Working Capital - Mission Blog

<<Mission Blog Home Posted: 11-10-2014

Education is one of the most important factors in obtaining gainful employment. In most instances the success of an individual’s academic career can often forecast the success of that person’s professional career. That being said, there are always exceptions to the rule and this is a topic that can sometimes be quite subjective. This especially rings true when comparing the benefits of earning a high school diploma versus a General Educational Development (GED) certificate. In these cases it is best to start off with definitions and statistics.

High School Diploma vs. GED
The GED is designed as a high school equivalency test for non-graduates. It is made up of five examinations meant to assess an individual’s academic knowledge of mathematics, science, and social studies as well as their reading and writing abilities. The test was initially introduced in 1942 to soldiers returning from World War II so they could apply for jobs or enroll in colleges without having to go back to high school. It was eventually recommended that civilians should have access to the test as well. There are three criteria that must be met by the individual in order to take the test. The first is they must be at least 16 years of age. The second, they cannot be currently be enrolled in a regular high school at the time they take the test. Finally, they cannot have graduated from an accredited high school or received a high school equivalency or diploma.
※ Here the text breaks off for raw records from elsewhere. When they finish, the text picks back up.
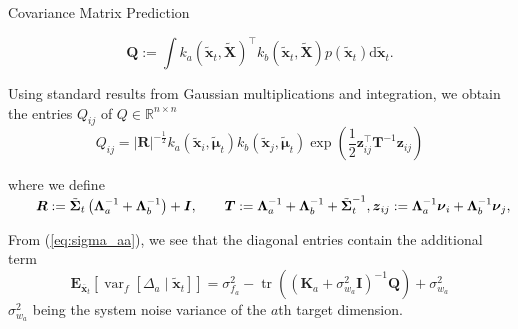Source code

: \begin{frame}{Covariance Matrix Prediction}
    
\begin{equation}\label{eq:Q_integral}
    \boldsymbol{Q}:=\int k_a\left(\tilde{\boldsymbol{x}}_t, \tilde{\boldsymbol{X}}\right)^{\top} k_b\left(\tilde{\boldsymbol{x}}_t, \tilde{\boldsymbol{X}}\right) p\left(\tilde{\boldsymbol{x}}_t\right) \mathrm{d} \tilde{\boldsymbol{x}}_t .
\end{equation}

Using standard results from Gaussian multiplications and integration, we obtain the entries $Q_{i j}$ of $Q \in \mathbb{R}^{n \times n}$
\begin{equation}\label{eq:Qij}
    Q_{i j}=|\boldsymbol{R}|^{-\frac{1}{2}} k_a\left(\tilde{\boldsymbol{x}}_i, \tilde{\boldsymbol{\mu}}_t\right) k_b\left(\tilde{\boldsymbol{x}}_j, \tilde{\boldsymbol{\mu}}_t\right) \exp \left(\frac{1}{2} \boldsymbol{z}_{i j}^{\top} \boldsymbol{T}^{-1} \boldsymbol{z}_{i j}\right)
\end{equation}

where we define
$\qquad \boldsymbol{R}  :=\tilde{\boldsymbol{\Sigma}}_t\left(\boldsymbol{\Lambda}_a^{-1}+\boldsymbol{\Lambda}_b^{-1}\right)+\boldsymbol{I}, \qquad \boldsymbol{T}:=\boldsymbol{\Lambda}_a^{-1}+\boldsymbol{\Lambda}_b^{-1}+\tilde{\boldsymbol{\Sigma}}_t^{-1}, \\ \boldsymbol{z}_{i j} :=\boldsymbol{\Lambda}_a^{-1} \boldsymbol{\nu}_i+\boldsymbol{\Lambda}_b^{-1} \boldsymbol{\nu}_j,$

From (\ref{eq:sigma_aa}), we see that the diagonal entries contain the additional term
\begin{equation}\label{eq:E_xa}
\mathbf{E}_{\overline{\boldsymbol{x}}_t}\left[\operatorname{var}_f\left[\Delta_a \mid \tilde{\boldsymbol{x}}_t\right]\right]=\sigma_{f_a}^2-\operatorname{tr}\left(\left(\boldsymbol{K}_a+\sigma_{w_a}^2 \boldsymbol{I}\right)^{-1} \boldsymbol{Q}\right)+\sigma_{w_a}^2
\end{equation}
 $\sigma_{w_a}^2$ being the system noise variance of the $a$th target dimension. 
\end{frame}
The question that often arises when this topic is brought up is whether or not a GED is just as valuable as a high school diploma when it comes to furthering one’s career or education. While the GED is technically the academic equivalent of a diploma statistically the answer to this question is no. According to the Bureau of Labor Statistics high school graduates earn, on average, about $1,600 more a month than individuals with a GED. The U.S. Census Bureau reports that less than 5% of those who earn a GED go on to earn a bachelor’s degree as opposed to 33% of those with a diploma. The military limits the number of applicants that hold a GED because enlistment statistics show that they are twice as likely to fail within their first term of service as opposed to those who have a diploma. It is believed that many employers do not regard a GED as highly a diploma because making it through high school apparently shows perseverance and tenacity beyond the academic knowledge.

While the statistics stack the deck heavily in favor of a diploma over a GED there are plenty of exceptions and what it comes down to is the drive, perseverance, and work ethic of the individual. Not to mention the fact that research also shows that having a GED is still much better than not having any high school equivalency accreditation. According to the Bureau of Labor and Statistics in 2011 the median annual salary of an individual with no high school diploma or equivalency (GED) was $21,000 as opposed to those who have obtained a diploma or equivalency having a median salary of $30,000.

The road to success without a diploma is almost always uphill but is by no means insurmountable. The biggest factor above all else is the person. However, generally speaking – the greater the education, the greater the opportunity.

If you were an employer, would you equally consider two applicants where one has a high school diploma and the other a GED?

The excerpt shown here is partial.